それは、当てもなくうろつき、そろそろ寮へと戻ろうかと思っていたときだった。
「貴様、平民とはいえ、無礼だぞ。」
「え、ええっと。すみません。」
「なんだ、そのへらへらした態度は、俺をだれだと思っている。」
ゲストハウスへの帰り道、男子寮と女子寮の境界あたりで二人の学生が言い争っている場面に遭遇してしまったのだ。
「お嬢様、」
「わかってる、関る気はないわ。」
偉そうに鼻を鳴らしながら声を荒げる学生と、困ったようにへらへらしている学生。いかにも貴族と平民といったやりとりだ。明らかにメンドクサイ気配にわざわざ首を突っ込む気などない。
「お、これはこれはミサ様ではありませんか。」
しかもメンドクサイことに前者は、顔見知りなのだ。
「あら、コリンズさん。ごきげんよう。」
「またまた、どうぞ私のことは家名ではなく、ポムと名前でお呼びください、これからはお暗示学び屋で過ごすわけなんですから。」
こちらを見るやドタドタと近寄ってきた男は、ポム・コリンズ。男爵家の嫡子で、父親は王城勤務のエリートで、社交界には親子で毎回出席してたのでいやでも覚えた。猫背気味のややぽっちゃりした体型は、彼が武芸はおろか運動もほとんどしていないことが分かる。なにより、ぴっちりと整髪剤で頭にくっついた髪のせいで丸々とした感じが正直豚っぽい。
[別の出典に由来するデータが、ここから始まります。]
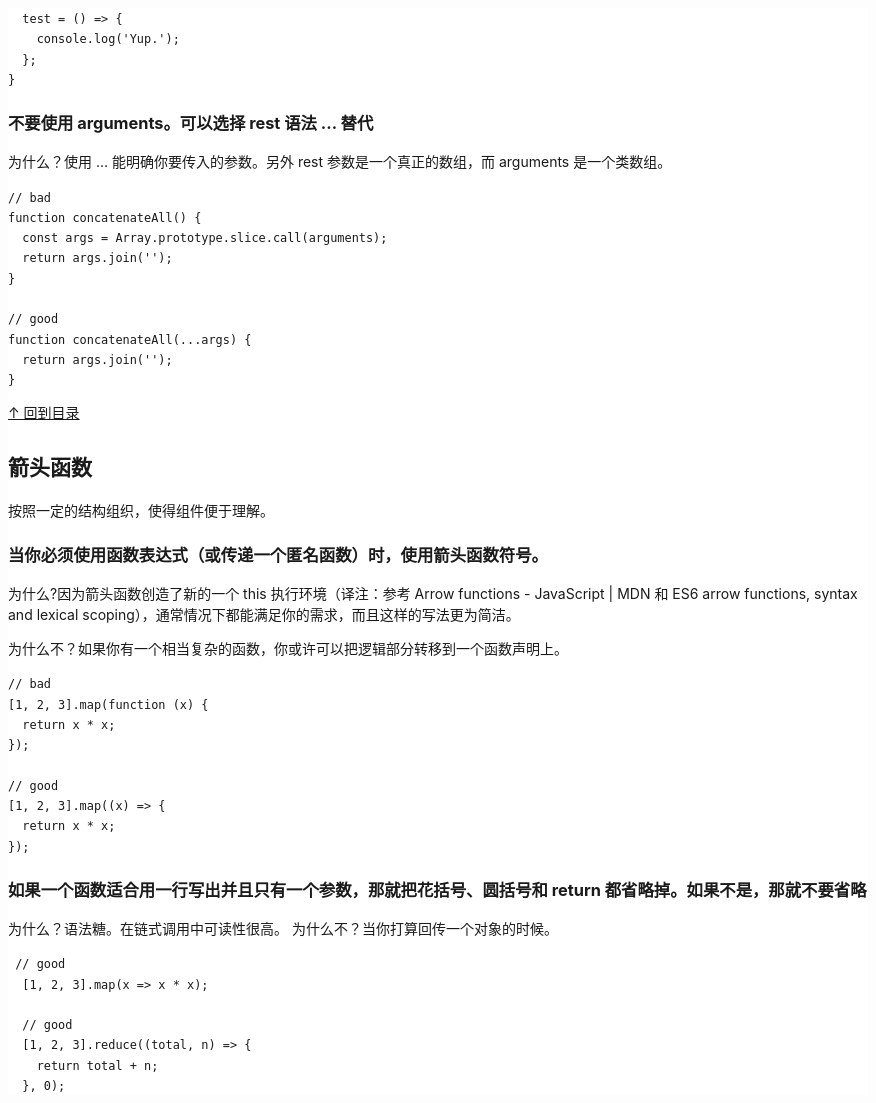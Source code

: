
 ```html
  test = () => {
    console.log('Yup.');
  };
}
```

### 不要使用 arguments。可以选择 rest 语法 … 替代

为什么？使用 … 能明确你要传入的参数。另外 rest 参数是一个真正的数组，而 arguments 是一个类数组。

```html
// bad
function concatenateAll() {
  const args = Array.prototype.slice.call(arguments);
  return args.join('');
}

// good
function concatenateAll(...args) {
  return args.join('');
}
```
[↑ 回到目录](#目录)

## 箭头函数

按照一定的结构组织，使得组件便于理解。

### 当你必须使用函数表达式（或传递一个匿名函数）时，使用箭头函数符号。

为什么?因为箭头函数创造了新的一个 this 执行环境（译注：参考 Arrow functions - JavaScript | MDN 和 ES6 arrow functions, syntax and lexical scoping），通常情况下都能满足你的需求，而且这样的写法更为简洁。

为什么不？如果你有一个相当复杂的函数，你或许可以把逻辑部分转移到一个函数声明上。

```html
// bad
[1, 2, 3].map(function (x) {
  return x * x;
});

// good
[1, 2, 3].map((x) => {
  return x * x;
});
```
### 如果一个函数适合用一行写出并且只有一个参数，那就把花括号、圆括号和 return 都省略掉。如果不是，那就不要省略

为什么？语法糖。在链式调用中可读性很高。 
为什么不？当你打算回传一个对象的时候。

```html
 // good
  [1, 2, 3].map(x => x * x);

  // good
  [1, 2, 3].reduce((total, n) => {
    return total + n;
  }, 0);
```
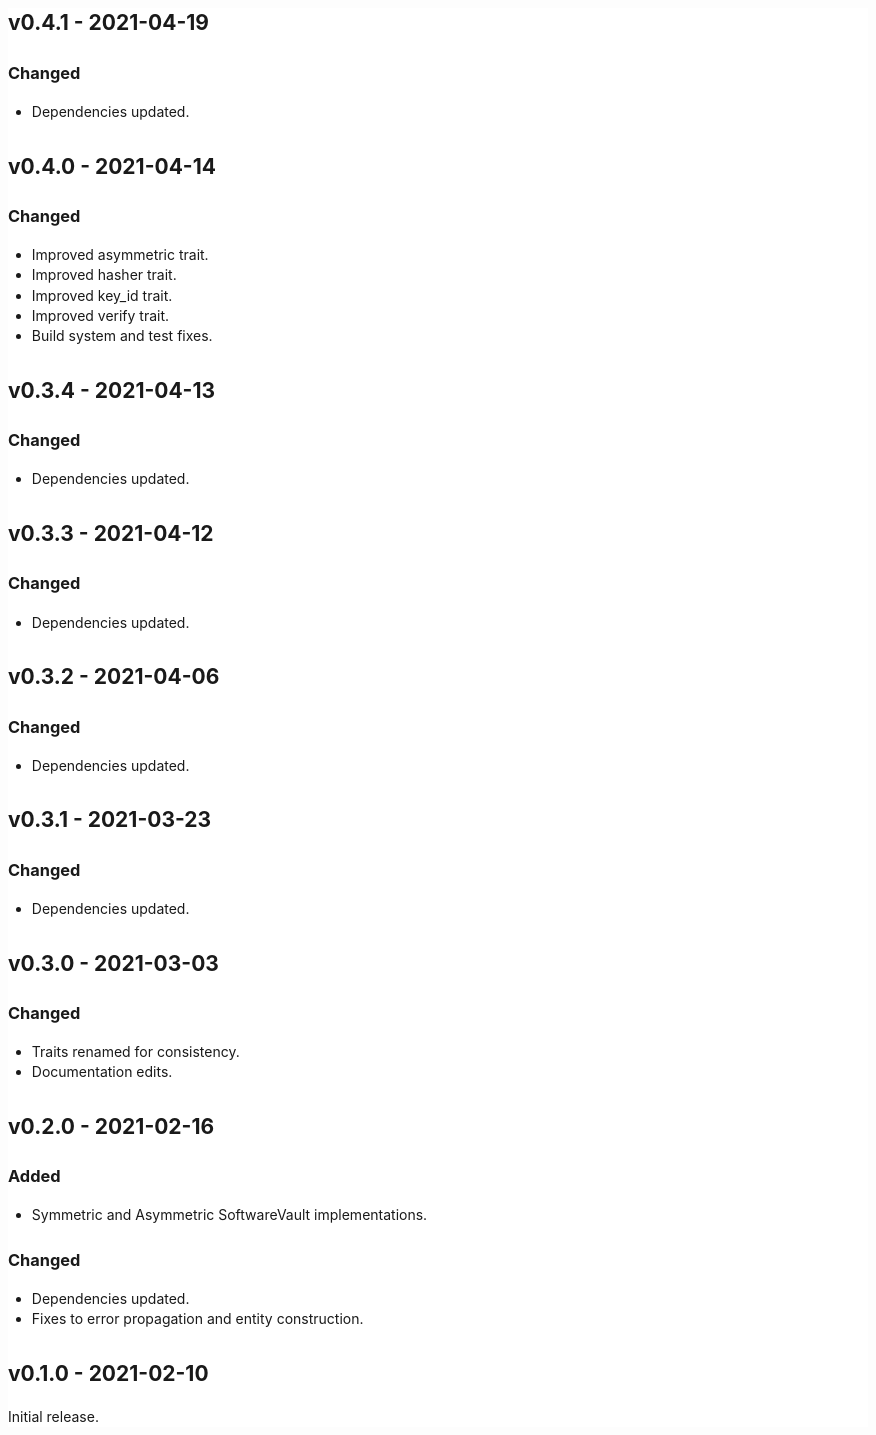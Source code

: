 ## v0.4.1 - 2021-04-19
### Changed
- Dependencies updated.

## v0.4.0 - 2021-04-14
### Changed
- Improved asymmetric trait.
- Improved hasher trait.
- Improved key_id trait.
- Improved verify trait.
- Build system and test fixes.

## v0.3.4 - 2021-04-13
### Changed
- Dependencies updated.

## v0.3.3 - 2021-04-12
### Changed
- Dependencies updated.

## v0.3.2 - 2021-04-06
### Changed
- Dependencies updated.

## v0.3.1 - 2021-03-23
### Changed
- Dependencies updated.

## v0.3.0 - 2021-03-03
### Changed

- Traits renamed for consistency.
- Documentation edits.

## v0.2.0 - 2021-02-16
### Added
- Symmetric and Asymmetric SoftwareVault implementations.

### Changed
- Dependencies updated.
- Fixes to error propagation and entity construction.

## v0.1.0 - 2021-02-10

Initial release.


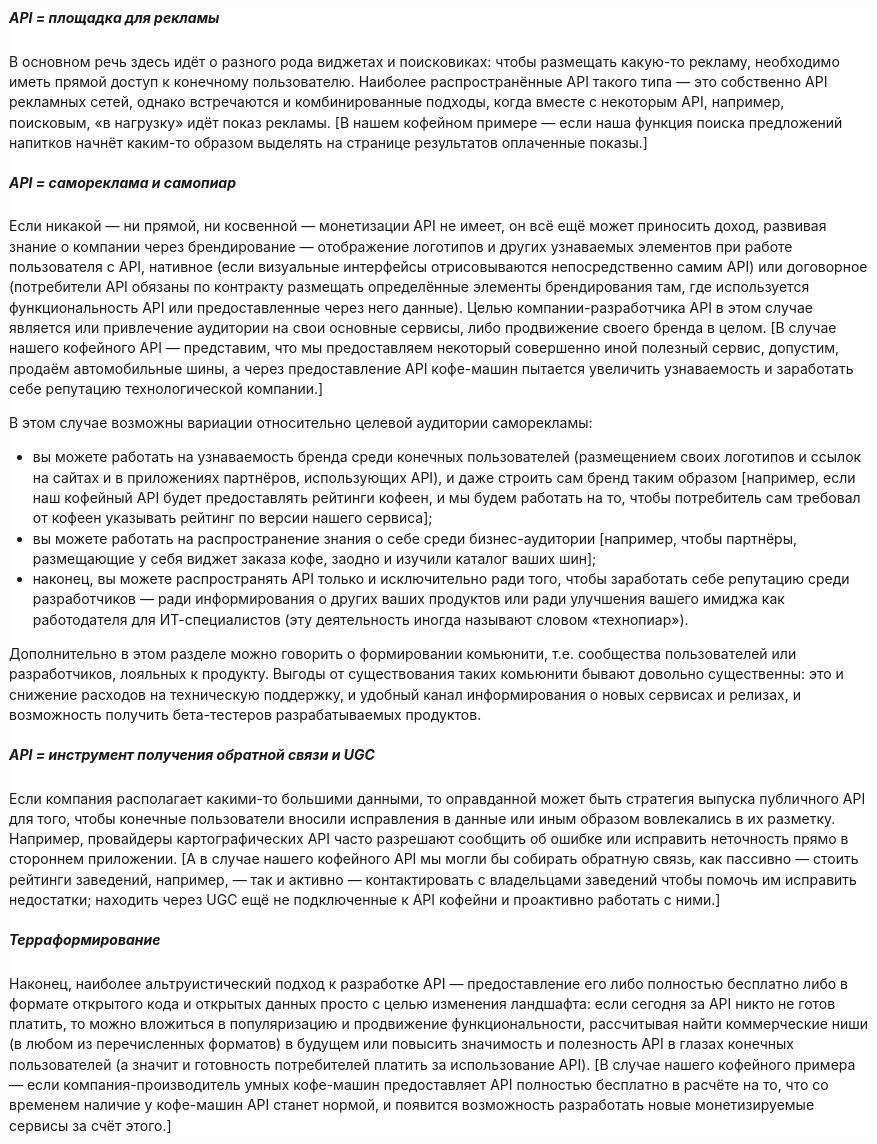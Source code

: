 ##### API = площадка для рекламы

В основном речь здесь идёт о разного рода виджетах и поисковиках: чтобы размещать какую-то рекламу, необходимо иметь прямой доступ к конечному пользователю. Наиболее распространённые API такого типа — это собственно API рекламных сетей, однако встречаются и комбинированные подходы, когда вместе с некоторым API, например, поисковым, «в нагрузку» идёт показ рекламы. [В нашем кофейном примере — если наша функция поиска предложений напитков начнёт каким-то образом выделять на странице результатов оплаченные показы.]

##### API = самореклама и самопиар

Если никакой — ни прямой, ни косвенной — монетизации API не имеет, он всё ещё может приносить доход, развивая знание о компании через брендирование — отображение логотипов и других узнаваемых элементов при работе пользователя с API, нативное (если визуальные интерфейсы отрисовываются непосредственно самим API) или договорное (потребители API обязаны по контракту размещать определённые элементы брендирования там, где используется функциональность API или предоставленные через него данные). Целью компании-разработчика API в этом случае является или привлечение аудитории на свои основные сервисы, либо продвижение своего бренда в целом. [В случае нашего кофейного API — представим, что мы предоставляем некоторый совершенно иной полезный сервис, допустим, продаём автомобильные шины, а через предоставление API кофе-машин пытается увеличить узнаваемость и заработать себе репутацию технологической компании.]

В этом случае возможны вариации относительно целевой аудитории саморекламы: 
  * вы можете работать на узнаваемость бренда среди конечных пользователей (размещением своих логотипов и ссылок на сайтах и в приложениях партнёров, использующих API), и даже строить сам бренд таким образом [например, если наш кофейный API будет предоставлять рейтинги кофеен, и мы будем работать на то, чтобы потребитель сам требовал от кофеен указывать рейтинг по версии нашего сервиса];
  * вы можете работать на распространение знания о себе среди бизнес-аудитории [например, чтобы партнёры, размещающие у себя виджет заказа кофе, заодно и изучили каталог ваших шин];
  * наконец, вы можете распространять API только и исключительно ради того, чтобы заработать себе репутацию среди разработчиков — ради информирования о других ваших продуктов или ради улучшения вашего имиджа как работодателя для ИТ-специалистов (эту деятельность иногда называют словом «технопиар»). 

Дополнительно в этом разделе можно говорить о формировании комьюнити, т.е. сообщества пользователей или разработчиков, лояльных к продукту. Выгоды от существования таких комьюнити бывают довольно существенны: это и снижение расходов на техническую поддержку, и удобный канал информирования о новых сервисах и релизах, и возможность получить бета-тестеров разрабатываемых продуктов.

##### API = инструмент получения обратной связи и UGC

Если компания располагает какими-то большими данными, то оправданной может быть стратегия выпуска публичного API для того, чтобы конечные пользователи вносили исправления в данные или иным образом вовлекались в их разметку. Например, провайдеры картографических API часто разрешают сообщить об ошибке или исправить неточность прямо в стороннем приложении. [А в случае нашего кофейного API мы могли бы собирать обратную связь, как пассивно — стоить рейтинги заведений, например, — так и активно — контактировать с владельцами заведений чтобы помочь им исправить недостатки; находить через UGC ещё не подключенные к API кофейни и проактивно работать с ними.]

##### Терраформирование

Наконец, наиболее альтруистический подход к разработке API — предоставление его либо полностью бесплатно либо в формате открытого кода и открытых данных просто с целью изменения ландшафта: если сегодня за API никто не готов платить, то можно вложиться в популяризацию и продвижение функциональности, рассчитывая найти коммерческие ниши (в любом из перечисленных форматов) в будущем или повысить значимость и полезность API в глазах конечных пользователей (а значит и готовность потребителей платить за использование API). [В случае нашего кофейного примера — если компания-производитель умных кофе-машин предоставляет API полностью бесплатно в расчёте на то, что со временем наличие у кофе-машин API станет нормой, и появится возможность разработать новые монетизируемые сервисы за счёт этого.]
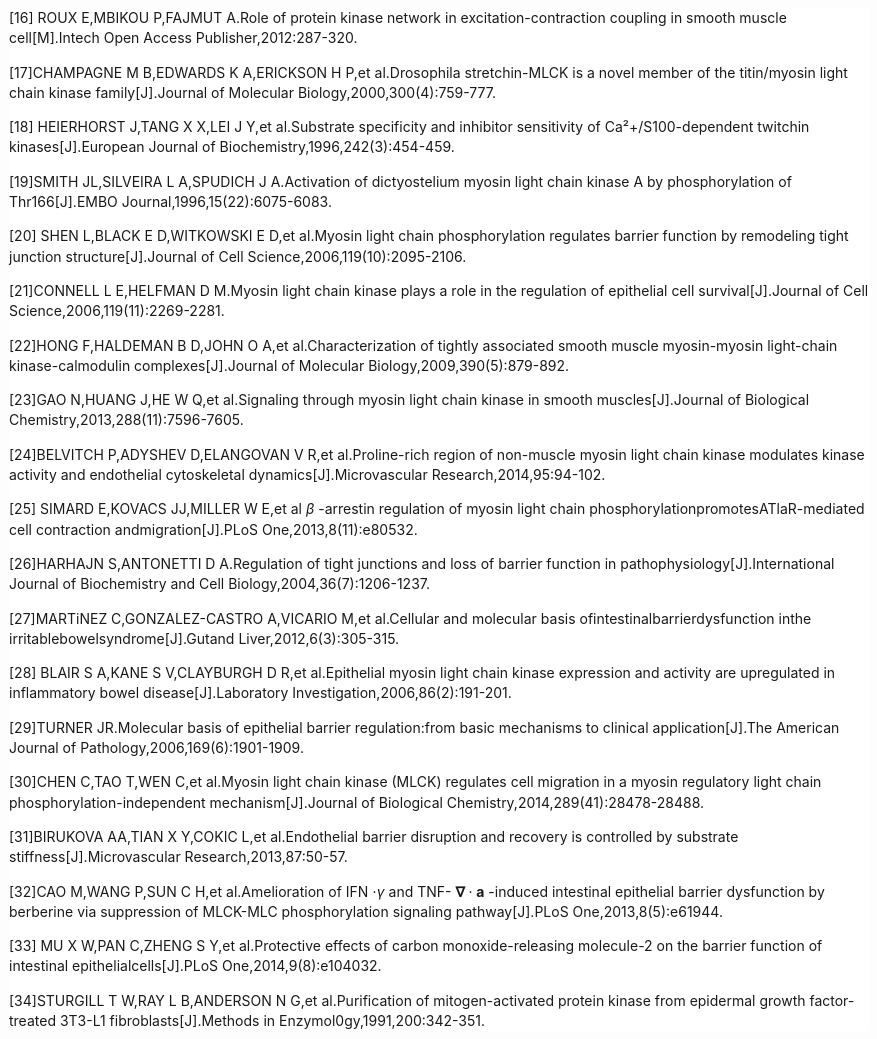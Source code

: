 [16] ROUX E,MBIKOU P,FAJMUT A.Role of protein kinase network in excitation-contraction coupling in smooth muscle cell[M].Intech Open Access Publisher,2012:287-320.

[17]CHAMPAGNE M B,EDWARDS K A,ERICKSON H P,et al.Drosophila stretchin-MLCK is a novel member of the titin/myosin light chain kinase family[J].Journal of Molecular Biology,2000,300(4):759-777.

[18] HEIERHORST J,TANG X X,LEI J Y,et al.Substrate specificity and inhibitor sensitivity of Ca²+/S100-dependent twitchin kinases[J].European Journal of Biochemistry,1996,242(3):454-459.

[19]SMITH JL,SILVEIRA L A,SPUDICH J A.Activation of dictyostelium myosin light chain kinase A by phosphorylation of Thr166[J].EMBO Journal,1996,15(22):6075-6083.

[20] SHEN L,BLACK E D,WITKOWSKI E D,et al.Myosin light chain phosphorylation regulates barrier function by remodeling tight junction structure[J].Journal of Cell Science,2006,119(10):2095-2106.

[21]CONNELL L E,HELFMAN D M.Myosin light chain kinase plays a role in the regulation of epithelial cell survival[J].Journal of Cell Science,2006,119(11):2269-2281.

[22]HONG F,HALDEMAN B D,JOHN O A,et al.Characterization of tightly associated smooth muscle myosin-myosin light-chain kinase-calmodulin complexes[J].Journal of Molecular Biology,2009,390(5):879-892.

[23]GAO N,HUANG J,HE W Q,et al.Signaling through myosin light chain kinase in smooth muscles[J].Journal of Biological Chemistry,2013,288(11):7596-7605.

[24]BELVITCH P,ADYSHEV D,ELANGOVAN V R,et al.Proline-rich region of non-muscle myosin light chain kinase modulates kinase activity and endothelial cytoskeletal dynamics[J].Microvascular Research,2014,95:94-102.

[25] SIMARD E,KOVACS JJ,MILLER W E,et al $\beta$ -arrestin regulation of myosin light chain phosphorylationpromotesATlaR-mediated cell contraction andmigration[J].PLoS One,2013,8(11):e80532.

[26]HARHAJN S,ANTONETTI D A.Regulation of tight junctions and loss of barrier function in pathophysiology[J].International Journal of Biochemistry and Cell Biology,2004,36(7):1206-1237.

[27]MARTiNEZ C,GONZALEZ-CASTRO A,VICARIO M,et al.Cellular and molecular basis ofintestinalbarrierdysfunction inthe irritablebowelsyndrome[J].Gutand Liver,2012,6(3):305-315.

[28] BLAIR S A,KANE S V,CLAYBURGH D R,et al.Epithelial myosin light chain kinase expression and activity are upregulated in inflammatory bowel disease[J].Laboratory Investigation,2006,86(2):191-201.

[29]TURNER JR.Molecular basis of epithelial barrier regulation:from basic mechanisms to clinical application[J].The American Journal of Pathology,2006,169(6):1901-1909.

[30]CHEN C,TAO T,WEN C,et al.Myosin light chain kinase (MLCK) regulates cell migration in a myosin regulatory light chain phosphorylation-independent mechanism[J].Journal of Biological Chemistry,2014,289(41):28478-28488.

[31]BIRUKOVA AA,TIAN X Y,COKIC L,et al.Endothelial barrier disruption and recovery is controlled by substrate stiffness[J].Microvascular Research,2013,87:50-57.

[32]CAO M,WANG P,SUN C H,et al.Amelioration of IFN $\cdot \gamma$ and TNF- $\mathbf { \nabla } \cdot \mathbf { a }$ -induced intestinal epithelial barrier dysfunction by berberine via suppression of MLCK-MLC phosphorylation signaling pathway[J].PLoS One,2013,8(5):e61944.

[33] MU X W,PAN C,ZHENG S Y,et al.Protective effects of carbon monoxide-releasing molecule-2 on the barrier function of intestinal epithelialcells[J].PLoS One,2014,9(8):e104032.

[34]STURGILL T W,RAY L B,ANDERSON N G,et al.Purification of mitogen-activated protein kinase from epidermal growth factor-treated 3T3-L1 fibroblasts[J].Methods in Enzymol0gy,1991,200:342-351.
「いやはや、ちょっとばかし礼儀のなっていない平民に、しつけをしようと思っていましてね。」
こちらをねっとりと見ながら聞いてもいないのに事情を説明してくる。なんというかこれで人から交換を持ってもらえるのか本気で思っているのか心配になってしまう。いや、心配というよりも控えめに
「気持ち悪い。」
「えっ。」
あっ思ったことが口に出てしまった。うん、この際だからはっきり言ってしまおう。
「コリンズさん、その髪型が似合っていないと思いますわ。王城の流行りとおっしゃっていましたが、アナタの癖のある髪はもっと自然にした方が似合っていると思いますわ。」
「あっそうですか。」
整髪剤でぴっちりと固めた髪は正直、ポムの体系と姿勢からすると似合っていない。この際鍛えていないでややぽっちゃりした体型についてはなにも言わないけど。それを強調するような着こなしもひどい。
「上着のサイズもあっていません。もう少しゆったりとした服を着て背筋を伸ばして歩かれたほうがいいです。無理にサイズが小さい服を着ているのでそんな姿勢なのでは?」
「うぐ。」
自身の体格を認めれず、小さいサイズを着る。そのために服がずれないように猫背気味な姿勢になっている。そんな姿勢だから運動も苦手になる。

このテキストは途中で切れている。